*** Opening DATA RECORDS ***

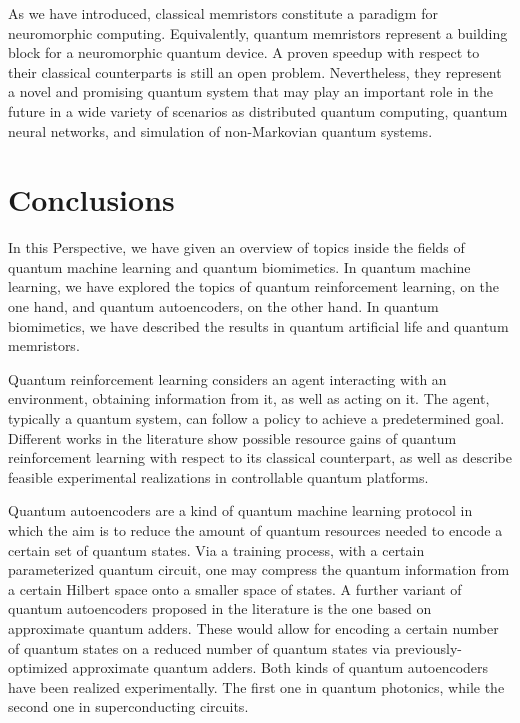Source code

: \documentclass[12pt]{iopart}
\begin{document}
As we have introduced, classical memristors constitute a paradigm for neuromorphic computing. Equivalently, quantum memristors represent a building block for a neuromorphic quantum device. A proven speedup with respect to their classical counterparts is still an open problem. Nevertheless, they represent a novel and promising quantum system that may play an important role in the future in a wide variety of scenarios as distributed quantum computing, quantum neural networks, and simulation of non-Markovian quantum systems.




\section{Conclusions\label{Conclusions}}

In this Perspective, we have given an overview of topics inside the fields of quantum machine learning and quantum biomimetics. In quantum machine learning, we have explored the topics of quantum reinforcement learning, on the one hand, and quantum autoencoders, on the other hand. In quantum biomimetics, we have described the results in quantum artificial life and quantum memristors.

Quantum reinforcement learning considers an agent interacting with an environment, obtaining information from it, as well as acting on it. The agent, typically a quantum system, can follow a policy to achieve a predetermined goal. Different works in the literature show possible resource gains of quantum reinforcement learning with respect to its classical counterpart, as well as describe feasible experimental realizations in controllable quantum platforms.

Quantum autoencoders are a kind of quantum machine learning protocol in which the aim is to reduce the amount of quantum resources needed to encode a certain set of quantum states. Via a training process, with a certain parameterized quantum circuit, one may compress the quantum information from a certain Hilbert space onto a smaller space of states. A further variant of quantum autoencoders proposed in the literature is the one based on approximate quantum adders. These would allow for encoding a certain number of quantum states on a reduced number of quantum states via previously-optimized approximate quantum adders. Both kinds of quantum autoencoders have been realized experimentally. The first one in quantum photonics, while the second one in superconducting circuits.
\end{document}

*** Closing DATA RECORDS ***

TASK DIRECTIONS: Repeat the entries word for word and skip the pictures.

REPLY:
Source code

: \documentclass[12pt]{iopart}
\begin{document}
As we have introduced, classical memristors constitute a paradigm for neuromorphic computing. Equivalently, quantum memristors represent a building block for a neuromorphic quantum device. A proven speedup with respect to their classical counterparts is still an open problem. Nevertheless, they represent a novel and promising quantum system that may play an important role in the future in a wide variety of scenarios as distributed quantum computing, quantum neural networks, and simulation of non-Markovian quantum systems.




\section{Conclusions\label{Conclusions}}

In this Perspective, we have given an overview of topics inside the fields of quantum machine learning and quantum biomimetics. In quantum machine learning, we have explored the topics of quantum reinforcement learning, on the one hand, and quantum autoencoders, on the other hand. In quantum biomimetics, we have described the results in quantum artificial life and quantum memristors.

Quantum reinforcement learning considers an agent interacting with an environment, obtaining information from it, as well as acting on it. The agent, typically a quantum system, can follow a policy to achieve a predetermined goal. Different works in the literature show possible resource gains of quantum reinforcement learning with respect to its classical counterpart, as well as describe feasible experimental realizations in controllable quantum platforms.

Quantum autoencoders are a kind of quantum machine learning protocol in which the aim is to reduce the amount of quantum resources needed to encode a certain set of quantum states. Via a training process, with a certain parameterized quantum circuit, one may compress the quantum information from a certain Hilbert space onto a smaller space of states. A further variant of quantum autoencoders proposed in the literature is the one based on approximate quantum adders. These would allow for encoding a certain number of quantum states on a reduced number of quantum states via previously-optimized approximate quantum adders. Both kinds of quantum autoencoders have been realized experimentally. The first one in quantum photonics, while the second one in superconducting circuits.
\end{document}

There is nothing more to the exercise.